• ASSIGNMENT:
Once you have read the listing, print all of it word for word.

• DATA FOR REVIEW:
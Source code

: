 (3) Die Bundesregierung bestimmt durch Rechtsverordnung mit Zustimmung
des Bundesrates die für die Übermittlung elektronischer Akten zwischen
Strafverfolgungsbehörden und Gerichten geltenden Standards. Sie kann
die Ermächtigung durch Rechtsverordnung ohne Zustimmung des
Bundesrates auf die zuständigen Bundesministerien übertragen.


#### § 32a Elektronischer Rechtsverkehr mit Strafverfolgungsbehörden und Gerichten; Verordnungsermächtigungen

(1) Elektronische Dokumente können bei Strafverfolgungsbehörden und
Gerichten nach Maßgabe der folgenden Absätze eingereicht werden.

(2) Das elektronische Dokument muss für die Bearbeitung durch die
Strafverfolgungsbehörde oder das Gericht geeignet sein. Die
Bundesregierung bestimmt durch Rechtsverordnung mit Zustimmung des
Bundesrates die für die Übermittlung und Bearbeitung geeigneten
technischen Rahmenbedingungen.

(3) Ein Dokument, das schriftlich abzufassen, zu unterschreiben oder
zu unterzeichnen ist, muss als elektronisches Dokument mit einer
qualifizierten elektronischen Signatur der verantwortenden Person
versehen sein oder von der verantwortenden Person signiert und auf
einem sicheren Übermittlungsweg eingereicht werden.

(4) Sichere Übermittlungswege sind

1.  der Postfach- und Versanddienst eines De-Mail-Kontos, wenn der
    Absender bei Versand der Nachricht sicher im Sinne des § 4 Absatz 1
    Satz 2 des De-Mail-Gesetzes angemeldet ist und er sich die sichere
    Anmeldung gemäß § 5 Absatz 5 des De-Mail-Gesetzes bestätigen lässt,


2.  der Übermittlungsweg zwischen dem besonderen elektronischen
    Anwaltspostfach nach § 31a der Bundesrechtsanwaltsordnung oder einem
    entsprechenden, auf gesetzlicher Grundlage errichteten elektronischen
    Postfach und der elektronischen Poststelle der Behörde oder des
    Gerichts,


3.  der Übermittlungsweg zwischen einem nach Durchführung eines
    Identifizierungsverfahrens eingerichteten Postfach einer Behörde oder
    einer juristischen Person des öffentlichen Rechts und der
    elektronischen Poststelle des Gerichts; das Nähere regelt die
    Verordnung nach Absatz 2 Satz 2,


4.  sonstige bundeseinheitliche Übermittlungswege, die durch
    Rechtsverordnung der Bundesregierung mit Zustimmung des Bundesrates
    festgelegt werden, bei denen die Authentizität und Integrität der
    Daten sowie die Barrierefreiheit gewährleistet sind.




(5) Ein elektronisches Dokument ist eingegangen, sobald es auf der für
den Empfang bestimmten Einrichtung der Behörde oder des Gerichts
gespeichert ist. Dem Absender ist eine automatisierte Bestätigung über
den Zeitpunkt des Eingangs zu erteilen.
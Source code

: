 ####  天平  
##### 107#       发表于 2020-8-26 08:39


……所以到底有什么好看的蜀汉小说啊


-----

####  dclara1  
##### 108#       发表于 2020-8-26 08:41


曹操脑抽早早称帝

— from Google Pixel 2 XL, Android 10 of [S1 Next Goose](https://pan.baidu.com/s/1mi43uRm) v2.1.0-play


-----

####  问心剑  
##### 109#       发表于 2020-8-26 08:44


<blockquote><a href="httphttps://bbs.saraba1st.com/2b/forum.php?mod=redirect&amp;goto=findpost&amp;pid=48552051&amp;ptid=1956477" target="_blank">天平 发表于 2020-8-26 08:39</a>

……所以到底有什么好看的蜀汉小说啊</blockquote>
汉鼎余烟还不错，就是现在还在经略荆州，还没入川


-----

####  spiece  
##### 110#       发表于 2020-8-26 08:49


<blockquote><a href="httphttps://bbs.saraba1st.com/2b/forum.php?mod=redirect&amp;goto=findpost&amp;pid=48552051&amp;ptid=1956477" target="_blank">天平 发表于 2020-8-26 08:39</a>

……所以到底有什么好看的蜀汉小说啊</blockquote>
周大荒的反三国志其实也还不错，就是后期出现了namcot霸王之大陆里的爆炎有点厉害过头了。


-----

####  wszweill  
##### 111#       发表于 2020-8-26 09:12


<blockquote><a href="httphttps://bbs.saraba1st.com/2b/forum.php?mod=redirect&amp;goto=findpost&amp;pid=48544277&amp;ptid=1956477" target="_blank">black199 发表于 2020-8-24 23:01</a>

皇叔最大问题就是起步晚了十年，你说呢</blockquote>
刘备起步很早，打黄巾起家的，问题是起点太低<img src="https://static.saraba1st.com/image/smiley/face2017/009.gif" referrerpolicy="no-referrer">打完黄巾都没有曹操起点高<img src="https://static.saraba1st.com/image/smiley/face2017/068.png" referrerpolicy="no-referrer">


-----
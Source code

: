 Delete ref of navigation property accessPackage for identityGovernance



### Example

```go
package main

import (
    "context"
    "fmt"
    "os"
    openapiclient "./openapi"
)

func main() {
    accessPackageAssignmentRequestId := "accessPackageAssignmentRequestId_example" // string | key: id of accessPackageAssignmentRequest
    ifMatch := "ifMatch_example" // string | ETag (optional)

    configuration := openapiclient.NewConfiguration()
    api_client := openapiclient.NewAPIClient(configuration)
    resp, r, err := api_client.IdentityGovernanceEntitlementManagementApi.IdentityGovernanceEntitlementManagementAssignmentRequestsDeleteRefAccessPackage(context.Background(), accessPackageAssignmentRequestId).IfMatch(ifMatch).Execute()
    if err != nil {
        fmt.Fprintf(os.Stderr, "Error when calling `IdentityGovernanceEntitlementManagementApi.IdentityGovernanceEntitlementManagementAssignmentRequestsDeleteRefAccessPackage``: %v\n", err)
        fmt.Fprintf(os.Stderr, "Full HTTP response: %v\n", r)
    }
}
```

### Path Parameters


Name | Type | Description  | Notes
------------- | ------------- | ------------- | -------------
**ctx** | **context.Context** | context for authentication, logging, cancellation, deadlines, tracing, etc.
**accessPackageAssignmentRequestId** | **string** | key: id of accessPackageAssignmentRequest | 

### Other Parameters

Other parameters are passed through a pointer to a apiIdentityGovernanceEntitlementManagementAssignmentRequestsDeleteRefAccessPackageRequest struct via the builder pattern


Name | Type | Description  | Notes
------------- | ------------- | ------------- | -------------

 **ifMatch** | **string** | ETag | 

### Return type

• YOUR SOLUTION:
Source code

: (3) Die Bundesregierung bestimmt durch Rechtsverordnung mit Zustimmung
des Bundesrates die für die Übermittlung elektronischer Akten zwischen
Strafverfolgungsbehörden und Gerichten geltenden Standards. Sie kann
die Ermächtigung durch Rechtsverordnung ohne Zustimmung des
Bundesrates auf die zuständigen Bundesministerien übertragen.


#### § 32a Elektronischer Rechtsverkehr mit Strafverfolgungsbehörden und Gerichten; Verordnungsermächtigungen

(1) Elektronische Dokumente können bei Strafverfolgungsbehörden und
Gerichten nach Maßgabe der folgenden Absätze eingereicht werden.

(2) Das elektronische Dokument muss für die Bearbeitung durch die
Strafverfolgungsbehörde oder das Gericht geeignet sein. Die
Bundesregierung bestimmt durch Rechtsverordnung mit Zustimmung des
Bundesrates die für die Übermittlung und Bearbeitung geeigneten
technischen Rahmenbedingungen.

(3) Ein Dokument, das schriftlich abzufassen, zu unterschreiben oder
zu unterzeichnen ist, muss als elektronisches Dokument mit einer
qualifizierten elektronischen Signatur der verantwortenden Person
versehen sein oder von der verantwortenden Person signiert und auf
einem sicheren Übermittlungsweg eingereicht werden.

(4) Sichere Übermittlungswege sind

1.  der Postfach- und Versanddienst eines De-Mail-Kontos, wenn der
    Absender bei Versand der Nachricht sicher im Sinne des § 4 Absatz 1
    Satz 2 des De-Mail-Gesetzes angemeldet ist und er sich die sichere
    Anmeldung gemäß § 5 Absatz 5 des De-Mail-Gesetzes bestätigen lässt,


2.  der Übermittlungsweg zwischen dem besonderen elektronischen
    Anwaltspostfach nach § 31a der Bundesrechtsanwaltsordnung oder einem
    entsprechenden, auf gesetzlicher Grundlage errichteten elektronischen
    Postfach und der elektronischen Poststelle der Behörde oder des
    Gerichts,


3.  der Übermittlungsweg zwischen einem nach Durchführung eines
    Identifizierungsverfahrens eingerichteten Postfach einer Behörde oder
    einer juristischen Person des öffentlichen Rechts und der
    elektronischen Poststelle des Gerichts; das Nähere regelt die
    Verordnung nach Absatz 2 Satz 2,


4.  sonstige bundeseinheitliche Übermittlungswege, die durch
    Rechtsverordnung der Bundesregierung mit Zustimmung des Bundesrates
    festgelegt werden, bei denen die Authentizität und Integrität der
    Daten sowie die Barrierefreiheit gewährleistet sind.




(5) Ein elektronisches Dokument ist eingegangen, sobald es auf der für
den Empfang bestimmten Einrichtung der Behörde oder des Gerichts
gespeichert ist. Dem Absender ist eine automatisierte Bestätigung über
den Zeitpunkt des Eingangs zu erteilen.
Source code

: ####  天平  
##### 107#       发表于 2020-8-26 08:39


……所以到底有什么好看的蜀汉小说啊


-----

####  dclara1  
##### 108#       发表于 2020-8-26 08:41


曹操脑抽早早称帝

— from Google Pixel 2 XL, Android 10 of [S1 Next Goose](https://pan.baidu.com/s/1mi43uRm) v2.1.0-play


-----

####  问心剑  
##### 109#       发表于 2020-8-26 08:44


<blockquote><a href="httphttps://bbs.saraba1st.com/2b/forum.php?mod=redirect&amp;goto=findpost&amp;pid=48552051&amp;ptid=1956477" target="_blank">天平 发表于 2020-8-26 08:39</a>

……所以到底有什么好看的蜀汉小说啊</blockquote>
汉鼎余烟还不错，就是现在还在经略荆州，还没入川


-----

####  spiece  
##### 110#       发表于 2020-8-26 08:49


<blockquote><a href="httphttps://bbs.saraba1st.com/2b/forum.php?mod=redirect&amp;goto=findpost&amp;pid=48552051&amp;ptid=1956477" target="_blank">天平 发表于 2020-8-26 08:39</a>

……所以到底有什么好看的蜀汉小说啊</blockquote>
周大荒的反三国志其实也还不错，就是后期出现了namcot霸王之大陆里的爆炎有点厉害过头了。


-----

####  wszweill  
##### 111#       发表于 2020-8-26 09:12


<blockquote><a href="httphttps://bbs.saraba1st.com/2b/forum.php?mod=redirect&amp;goto=findpost&amp;pid=48544277&amp;ptid=1956477" target="_blank">black199 发表于 2020-8-24 23:01</a>

皇叔最大问题就是起步晚了十年，你说呢</blockquote>
刘备起步很早，打黄巾起家的，问题是起点太低<img src="https://static.saraba1st.com/image/smiley/face2017/009.gif" referrerpolicy="no-referrer">打完黄巾都没有曹操起点高<img src="https://static.saraba1st.com/image/smiley/face2017/068.png" referrerpolicy="no-referrer">


-----
Source code

: Delete ref of navigation property accessPackage for identityGovernance



### Example

```go
package main

import (
    "context"
    "fmt"
    "os"
    openapiclient "./openapi"
)

func main() {
    accessPackageAssignmentRequestId := "accessPackageAssignmentRequestId_example" // string | key: id of accessPackageAssignmentRequest
    ifMatch := "ifMatch_example" // string | ETag (optional)

    configuration := openapiclient.NewConfiguration()
    api_client := openapiclient.NewAPIClient(configuration)
    resp, r, err := api_client.IdentityGovernanceEntitlementManagementApi.IdentityGovernanceEntitlementManagementAssignmentRequestsDeleteRefAccessPackage(context.Background(), accessPackageAssignmentRequestId).IfMatch(ifMatch).Execute()
    if err != nil {
        fmt.Fprintf(os.Stderr, "Error when calling `IdentityGovernanceEntitlementManagementApi.IdentityGovernanceEntitlementManagementAssignmentRequestsDeleteRefAccessPackage``: %v\n", err)
        fmt.Fprintf(os.Stderr, "Full HTTP response: %v\n", r)
    }
}
```

### Path Parameters


Name | Type | Description  | Notes
------------- | ------------- | ------------- | -------------
**ctx** | **context.Context** | context for authentication, logging, cancellation, deadlines, tracing, etc.
**accessPackageAssignmentRequestId** | **string** | key: id of accessPackageAssignmentRequest | 

### Other Parameters

Other parameters are passed through a pointer to a apiIdentityGovernanceEntitlementManagementAssignmentRequestsDeleteRefAccessPackageRequest struct via the builder pattern


Name | Type | Description  | Notes
------------- | ------------- | ------------- | -------------

 **ifMatch** | **string** | ETag | 

### Return type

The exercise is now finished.